Prawo i Sprawiedliwość obiecuje młodym ludziom darmowe kursy przygotowujące do egzaminu na prawo jazdy. Czy to dobry pomysł?
W niedzielę po konwencji w Katowicach, czołowi politycy PiS ruszyli natychmiast do swoich regionów. Elżbieta Witek pojechała do Wrocławia. Tam poinformowała o kolejnej obietnicy Prawa i Sprawiedliwości.
- Młodzi ludzie w szkołach średnich, którzy ukończą 18 lat, będą mieli darmowy kurs prawa jazda. Wszyscy, którzy będą chcieli - powiedziała marszałek Sejmu.
- To strzał w 10-tkę. Każdy młody człowiek marzy, żeby być trochę samodzielny (...) Młodzi ludzie potrzebują być mobilni. Samochód i prawo jazdy daje im taką możliwość - dodała Elżbieta Witek.

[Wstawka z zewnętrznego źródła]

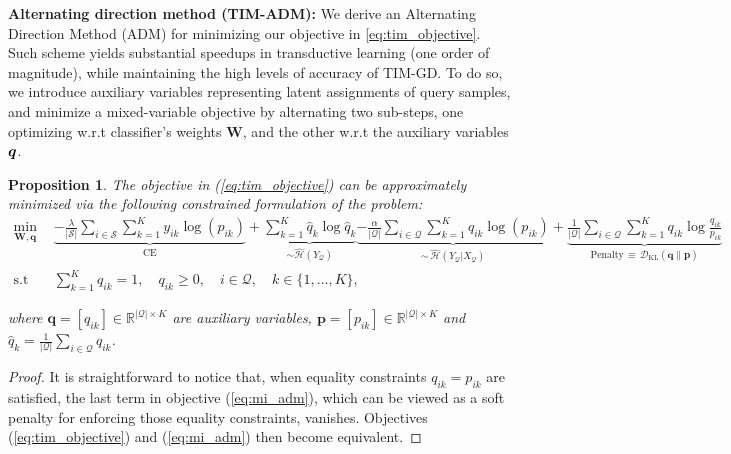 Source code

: \documentclass{article}
\newtheorem{prop}{Proposition}
\begin{document}
        		
    	    \textbf{Alternating direction method (TIM-ADM): }
        	    We derive an Alternating Direction Method (ADM) for minimizing our objective in \eqref{eq:tim_objective}. Such scheme yields substantial speedups in transductive learning (one order of magnitude), while maintaining the high levels of accuracy of TIM-GD. To do so, we introduce auxiliary variables representing latent assignments of query samples, and minimize a mixed-variable objective by alternating two sub-steps, one optimizing w.r.t classifier's weights $\mathbf{W}$, and the other w.r.t the auxiliary variables $\bm{q}$. 
\begin{prop}\label{prop:mi_adm}
    		        The objective in (\ref{eq:tim_objective}) can be approximately minimized via the following constrained formulation of the problem:
    		        \begin{align}\label{eq:mi_adm}
\min_{\mathbf{W}, \textbf{q}} \,\,  &\underbrace{-\frac{\lambda}{|\mathcal{S}|} \sum_{i \in \mathcal{S}}\sum_{k=1}^K y_{ik} \log (p_{ik})}_{\mathrm{CE}} + \underbrace{\sum_{k=1}^K \widehat{q}_{k}\log {\widehat{q}_{k}}}_{\sim \widehat{\mathcal{H}}(Y_\mathcal{Q}) } \underbrace{-\frac{\alpha}{|\mathcal{Q}|} \sum_{i \in \mathcal{Q}}\sum_{k=1}^K q_{ik} \log (p_{ik})}_{\sim \, \widehat{\mathcal{H}}(Y_\mathcal{Q}|X_\mathcal{Q})} + \underbrace{\frac{1}{|\mathcal{Q}|} \sum_{i \in \mathcal{Q}} \sum_{k=1}^K q_{ik}\log \frac{q_{ik}}{p_{ik}}}_{\text{Penalty} \, \equiv\, \mathcal{D}_{\mathrm{KL}}(\mathbf{q} \| \mathbf{p} )}
                        \nonumber \\
                        \text{s.t}  \quad & \sum_{k=1}^K q_{ik}=1, \quad q_{ik} \geq 0, \quad i \in \mathcal{Q}, \quad k \in \{1, \dots, K\},
    		        \end{align}
    		        
where $\textbf{q}=[q_{ik}] \in \mathbb R^{|\mathcal{Q}| \times K}$ are auxiliary variables,  $\textbf{p}=[p_{ik}] \in \mathbb R^{|\mathcal{Q}| \times K}$ and $\widehat{q}_k=\frac{1}{|\mathcal{Q}|}\sum\limits_{i \in \mathcal{Q}}q_{ik}$.
    		    \end{prop}
    		    \begin{proof}
    		    It is straightforward to notice that, when equality constraints $q_{ik} = p_{ik}$ are satisfied, the last term in objective (\ref{eq:mi_adm}), which can be viewed as a soft penalty for enforcing those equality constraints,  vanishes. Objectives (\ref{eq:tim_objective}) and (\ref{eq:mi_adm}) then become equivalent.
    		    \end{proof}
\end{document}
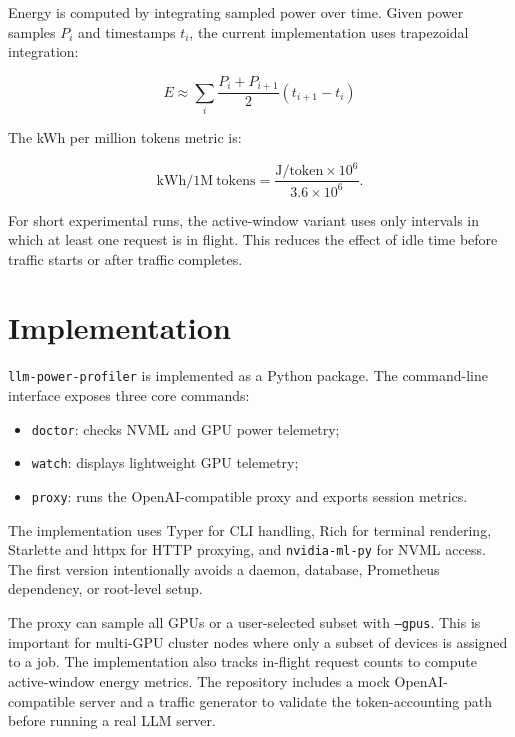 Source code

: \documentclass[conference]{IEEEtran}
\begin{document}
Energy is computed by integrating sampled power over time. Given power samples \(P_i\) and timestamps \(t_i\), the current implementation uses trapezoidal integration:

\begin{equation}
    E \approx \sum_i \frac{P_i + P_{i+1}}{2}(t_{i+1} - t_i)
\end{equation}

The kWh per million tokens metric is:

\begin{equation}
    \mathrm{kWh/1M\ tokens} =
    \frac{\mathrm{J/token} \times 10^6}{3.6 \times 10^6}.
\end{equation}

For short experimental runs, the active-window variant uses only intervals in which at least one request is in flight. This reduces the effect of idle time before traffic starts or after traffic completes.

\section{Implementation}

\texttt{llm-power-profiler} is implemented as a Python package. The command-line interface exposes three core commands:

\begin{itemize}
    \item \texttt{doctor}: checks NVML and GPU power telemetry;
    \item \texttt{watch}: displays lightweight GPU telemetry;
    \item \texttt{proxy}: runs the OpenAI-compatible proxy and exports session metrics.
\end{itemize}

The implementation uses Typer for CLI handling, Rich for terminal rendering, Starlette and httpx for HTTP proxying, and \texttt{nvidia-ml-py} for NVML access. The first version intentionally avoids a daemon, database, Prometheus dependency, or root-level setup.

The proxy can sample all GPUs or a user-selected subset with \texttt{--gpus}. This is important for multi-GPU cluster nodes where only a subset of devices is assigned to a job. The implementation also tracks in-flight request counts to compute active-window energy metrics. The repository includes a mock OpenAI-compatible server and a traffic generator to validate the token-accounting path before running a real LLM server.
\end{document}
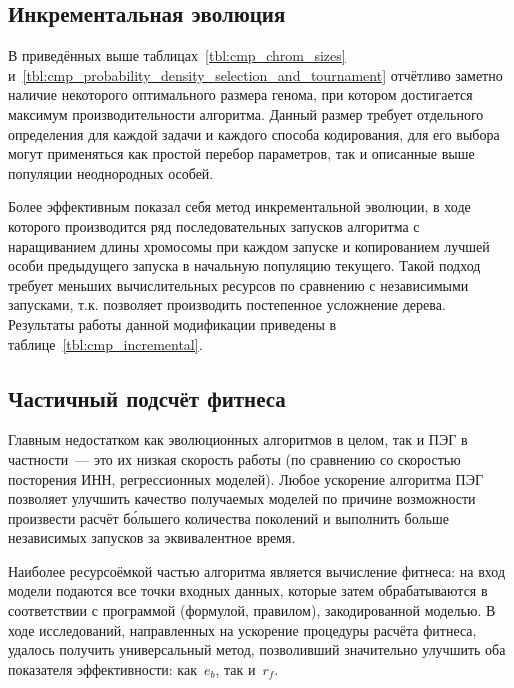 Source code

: 


\subsection{Инкрементальная эволюция}

В приведённых выше таблицах~\ref{tbl:cmp_chrom_sizes} и~\ref{tbl:cmp_probability_density_selection_and_tournament} отчётливо заметно наличие некоторого оптимального размера генома, при котором достигается максимум производительности алгоритма. Данный размер требует отдельного определения для каждой задачи и каждого способа кодирования, для его выбора могут применяться как простой перебор параметров, так и описанные выше популяции неоднородных особей.

Более эффективным показал себя метод инкрементальной эволюции, в ходе которого производится ряд последовательных запусков алгоритма с наращиванием длины хромосомы при каждом запуске и копированием лучшей особи предыдущего запуска в начальную популяцию текущего. Такой подход требует меньших вычислительных ресурсов по сравнению с независимыми запусками, т.к. позволяет производить постепенное усложнение дерева. Результаты работы данной модификации приведены в таблице~\ref{tbl:cmp_incremental}.




\subsection{Частичный подсчёт фитнеса}
\cite{ferreira:2001:wsc6Aa}
Главным недостатком как эволюционных алгоритмов в целом, так и ПЭГ в частности~--- это их низкая скорость работы (по сравнению со скоростью посторения ИНН, регрессионных моделей). Любое ускорение алгоритма ПЭГ позволяет улучшить качество получаемых моделей по причине возможности произвести расчёт б\'{о}льшего количества поколений и выполнить больше независимых запусков за эквивалентное время.

Наиболее ресурсоёмкой частью алгоритма является вычисление фитнеса: на вход модели подаются все точки входных данных, которые затем обрабатываются в соответствии с программой (формулой, правилом), закодированной моделью. В ходе исследований, направленных на ускорение процедуры расчёта фитнеса, удалось получить универсальный метод, позволивший значительно улучшить оба показателя эффективности: как~$e_{b}$, так и~$r_{f}$.

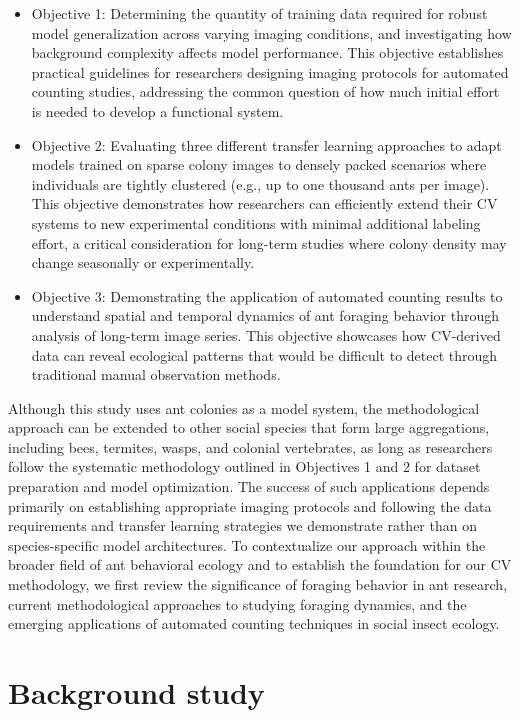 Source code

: \begin{itemize}
    \item Objective 1: Determining the quantity of training data required for robust model generalization across varying imaging conditions, and investigating how background complexity affects model performance. This objective establishes practical guidelines for researchers designing imaging protocols for automated counting studies, addressing the common question of how much initial effort is needed to develop a functional system.
    \item Objective 2: Evaluating three different transfer learning approaches to adapt models trained on sparse colony images to densely packed scenarios where individuals are tightly clustered (e.g., up to one thousand ants per image). This objective demonstrates how researchers can efficiently extend their CV systems to new experimental conditions with minimal additional labeling effort, a critical consideration for long-term studies where colony density may change seasonally or experimentally.
    \item Objective 3: Demonstrating the application of automated counting results to understand spatial and temporal dynamics of ant foraging behavior through analysis of long-term image series. This objective showcases how CV-derived data can reveal ecological patterns that would be difficult to detect through traditional manual observation methods.
\end{itemize}

Although this study uses ant colonies as a model system, the methodological approach can be extended to other social species that form large aggregations, including bees, termites, wasps, and colonial vertebrates, as long as researchers follow the systematic methodology outlined in Objectives 1 and 2 for dataset preparation and model optimization. The success of such applications depends primarily on establishing appropriate imaging protocols and following the data requirements and transfer learning strategies we demonstrate rather than on species-specific model architectures. To contextualize our approach within the broader field of ant behavioral ecology and to establish the foundation for our CV methodology, we first review the significance of foraging behavior in ant research, current methodological approaches to studying foraging dynamics, and the emerging applications of automated counting techniques in social insect ecology.

\section{Background study}

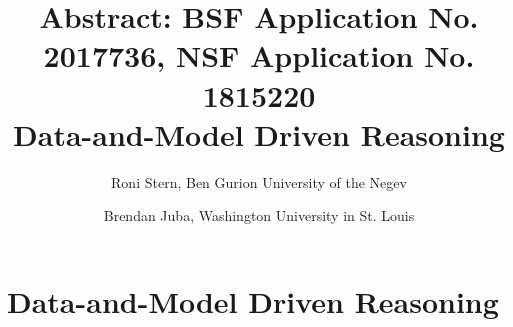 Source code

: \documentclass[12pt]{article}
\begin{document}
\title{\large{Abstract: BSF Application No. 2017736, NSF Application No. 1815220}\\
\Large{Data-and-Model Driven Reasoning}}
\date{\vspace{-0.5cm}}
\author{Roni Stern, Ben Gurion University of the Negev \and Brendan Juba, Washington University in St. Louis}
\maketitle
\section*{Data-and-Model Driven Reasoning}




\end{document}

Marszałek zachęcała na spotkaniu we Wrocławiu, żeby młodzi ludzie zajrzeli do programu Prawa i Sprawiedliwości, gdzie znajdą więcej ciekawych dla siebie propozycji. My zajrzeliśmy i faktycznie w 300-stronnicowym dokumencie znajduje się propozycja darmowego kursu prawa jazdy. Ale to tylko jedno zdanie.
- Każdy osiemnastolatek będzie mógł odbyć w szkole bezpłatny kurs na prawo jazdy - czytamy w programie PiS. Nie zostało określone kiedy taki program mógłby zostać wprowadzony, za ile i kto to ma sfinansować.
Na ten moment ceny kursów w dużych miastach zaczynają się od około 3 tysięcy złotych. Trochę taniej jest w szkołach jazdy w mniejszych miejscowościach.